Usually options are used as insurance by big institutions. So a put option is a contract that gives you the right to sell a stock at a certain price on a set date in the future. In that way, it can ensure you against big drops in the stock market. So the result is that usually put options are more expensive than call options. Bets the market will go down are more expensive than bets the market will go up. At the moment, call options are a lot more expensive than put options. And what that tells you is that the activity of these whales, of these massive institutional investors

is actually being dominated by people who are just taking a punt on stock markets going up. That's extremely unusual. It's hard to emphasize how unusual that is. And it tells you an awful lot about the kind of mood that investors in general are in. So we have uh so we have I giga IPOs, we have euphoric uh stock markets, we have the options market uh sending signals that uh investors are bulliant. Mike, we've also got now these companies issuing increasing amounts of debt to finance their investments. So if you were paying attention to US tech companies

maybe a decade ago, you would be familiar with a particular line of attack which was that these companies generated an enormous amount of cash. They're very profitable. They returned a lot of that to investors either in the shape of capital gains or in the shape of share buybacks but they didn't do any real investment.
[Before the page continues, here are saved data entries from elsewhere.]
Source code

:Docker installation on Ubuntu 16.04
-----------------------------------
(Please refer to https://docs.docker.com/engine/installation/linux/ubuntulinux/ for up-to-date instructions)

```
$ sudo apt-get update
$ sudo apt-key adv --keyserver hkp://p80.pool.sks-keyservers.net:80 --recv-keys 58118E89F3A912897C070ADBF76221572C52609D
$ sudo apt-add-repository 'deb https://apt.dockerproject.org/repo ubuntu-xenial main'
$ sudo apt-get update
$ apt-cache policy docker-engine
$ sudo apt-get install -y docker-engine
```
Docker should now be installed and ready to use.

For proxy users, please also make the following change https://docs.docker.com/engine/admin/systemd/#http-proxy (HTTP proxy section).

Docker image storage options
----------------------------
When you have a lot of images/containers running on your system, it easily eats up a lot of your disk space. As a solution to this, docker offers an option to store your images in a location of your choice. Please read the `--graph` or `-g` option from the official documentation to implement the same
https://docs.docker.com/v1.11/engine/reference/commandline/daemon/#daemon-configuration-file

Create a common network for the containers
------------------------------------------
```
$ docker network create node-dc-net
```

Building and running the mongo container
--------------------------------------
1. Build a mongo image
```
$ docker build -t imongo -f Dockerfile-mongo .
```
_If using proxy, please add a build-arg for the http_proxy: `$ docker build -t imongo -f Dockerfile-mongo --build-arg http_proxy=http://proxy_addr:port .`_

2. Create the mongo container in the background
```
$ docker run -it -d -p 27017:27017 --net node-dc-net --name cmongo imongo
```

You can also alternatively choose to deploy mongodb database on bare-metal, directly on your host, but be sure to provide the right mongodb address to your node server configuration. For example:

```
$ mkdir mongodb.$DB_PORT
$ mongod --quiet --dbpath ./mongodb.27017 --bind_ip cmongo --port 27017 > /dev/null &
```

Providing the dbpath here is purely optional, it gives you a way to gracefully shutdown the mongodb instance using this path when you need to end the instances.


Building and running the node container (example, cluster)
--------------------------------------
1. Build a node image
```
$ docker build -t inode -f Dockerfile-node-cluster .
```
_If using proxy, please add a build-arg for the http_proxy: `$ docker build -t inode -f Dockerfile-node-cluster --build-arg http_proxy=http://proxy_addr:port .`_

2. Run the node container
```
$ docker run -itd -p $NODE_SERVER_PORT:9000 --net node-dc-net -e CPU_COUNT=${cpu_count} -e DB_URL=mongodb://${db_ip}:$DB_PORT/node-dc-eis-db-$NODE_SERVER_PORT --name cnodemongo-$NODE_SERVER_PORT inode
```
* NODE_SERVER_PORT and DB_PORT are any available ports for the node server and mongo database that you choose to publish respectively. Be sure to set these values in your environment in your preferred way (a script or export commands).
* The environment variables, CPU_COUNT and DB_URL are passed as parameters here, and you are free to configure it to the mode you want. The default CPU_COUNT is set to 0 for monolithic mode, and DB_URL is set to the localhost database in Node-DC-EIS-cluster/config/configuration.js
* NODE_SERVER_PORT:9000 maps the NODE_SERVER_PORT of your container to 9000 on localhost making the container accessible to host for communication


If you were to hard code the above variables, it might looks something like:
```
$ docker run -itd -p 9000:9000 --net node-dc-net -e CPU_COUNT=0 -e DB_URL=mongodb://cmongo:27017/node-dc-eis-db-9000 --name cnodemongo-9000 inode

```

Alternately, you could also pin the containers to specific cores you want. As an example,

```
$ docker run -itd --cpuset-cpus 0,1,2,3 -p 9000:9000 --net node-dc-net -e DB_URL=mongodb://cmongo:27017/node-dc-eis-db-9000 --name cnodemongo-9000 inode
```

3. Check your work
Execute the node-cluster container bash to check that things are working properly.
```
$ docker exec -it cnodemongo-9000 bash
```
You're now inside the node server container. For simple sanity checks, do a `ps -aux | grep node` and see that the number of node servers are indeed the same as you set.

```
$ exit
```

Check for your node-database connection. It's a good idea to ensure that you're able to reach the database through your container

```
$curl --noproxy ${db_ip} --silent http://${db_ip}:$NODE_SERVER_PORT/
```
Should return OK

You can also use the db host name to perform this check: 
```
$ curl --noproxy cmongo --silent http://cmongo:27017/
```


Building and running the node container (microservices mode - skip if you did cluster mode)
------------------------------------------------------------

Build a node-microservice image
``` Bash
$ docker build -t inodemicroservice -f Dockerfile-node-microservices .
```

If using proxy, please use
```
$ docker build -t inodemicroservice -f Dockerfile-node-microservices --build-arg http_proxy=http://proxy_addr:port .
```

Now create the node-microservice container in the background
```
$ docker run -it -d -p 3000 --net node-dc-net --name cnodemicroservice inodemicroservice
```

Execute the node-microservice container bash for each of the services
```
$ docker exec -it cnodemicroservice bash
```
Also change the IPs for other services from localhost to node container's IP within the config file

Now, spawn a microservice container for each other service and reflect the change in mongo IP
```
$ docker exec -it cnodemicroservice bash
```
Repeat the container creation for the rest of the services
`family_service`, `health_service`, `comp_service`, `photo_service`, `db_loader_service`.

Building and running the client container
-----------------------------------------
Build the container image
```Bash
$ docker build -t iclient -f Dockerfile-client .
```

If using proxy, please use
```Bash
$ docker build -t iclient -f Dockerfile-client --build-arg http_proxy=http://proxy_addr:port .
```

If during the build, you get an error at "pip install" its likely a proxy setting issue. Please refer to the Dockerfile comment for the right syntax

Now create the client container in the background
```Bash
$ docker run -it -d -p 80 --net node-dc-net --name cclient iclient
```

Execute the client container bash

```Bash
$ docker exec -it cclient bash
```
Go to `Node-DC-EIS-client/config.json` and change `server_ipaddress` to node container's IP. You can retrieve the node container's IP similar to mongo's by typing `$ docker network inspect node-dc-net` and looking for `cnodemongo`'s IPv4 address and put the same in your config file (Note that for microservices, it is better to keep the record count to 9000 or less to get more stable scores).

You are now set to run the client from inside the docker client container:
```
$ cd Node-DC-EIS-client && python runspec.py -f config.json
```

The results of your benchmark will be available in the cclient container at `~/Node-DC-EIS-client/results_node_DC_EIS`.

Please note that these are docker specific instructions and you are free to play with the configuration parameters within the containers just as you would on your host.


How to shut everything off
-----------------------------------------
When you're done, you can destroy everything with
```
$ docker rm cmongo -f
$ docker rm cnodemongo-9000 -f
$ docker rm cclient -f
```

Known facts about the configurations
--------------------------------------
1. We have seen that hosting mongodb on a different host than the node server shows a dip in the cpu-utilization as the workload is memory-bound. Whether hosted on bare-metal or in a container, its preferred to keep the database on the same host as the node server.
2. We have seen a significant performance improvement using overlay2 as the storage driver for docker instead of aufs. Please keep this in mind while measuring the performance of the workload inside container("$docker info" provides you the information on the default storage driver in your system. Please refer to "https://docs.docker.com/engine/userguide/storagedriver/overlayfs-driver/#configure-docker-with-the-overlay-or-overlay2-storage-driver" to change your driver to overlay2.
And this was a big worry uh in the US for a long time. And people freted about the fact that there was no hard investment, business investment by big companies, especially the big new tech companies was relatively low. That feels like an extraordinarily

long time ago. Now, if you look at a chart of free cash flow, the amount of company uh money many of these companies are making, um it's it's basically a line straight up for several years, uh more than a decade, and then it's collapsed now. And it's because they're having to invest so heavily in uh the AI infrastructure boom in things like data centers in power supply in everything that's needed to actually uh power this sort of technological revolution. And to do that they are having to borrow. Again these companies don't have long histories of borrowing.

Many of them if you look at companies like Apple they're actually relatively recent borrowers. They're relatively reluctant borrowers. This year they become major players uh in uh corporate borrowing markets. They've issued bonds not just in the US but in lots of different markets and they're becoming an increasing share of investment-grade debt in lots of places.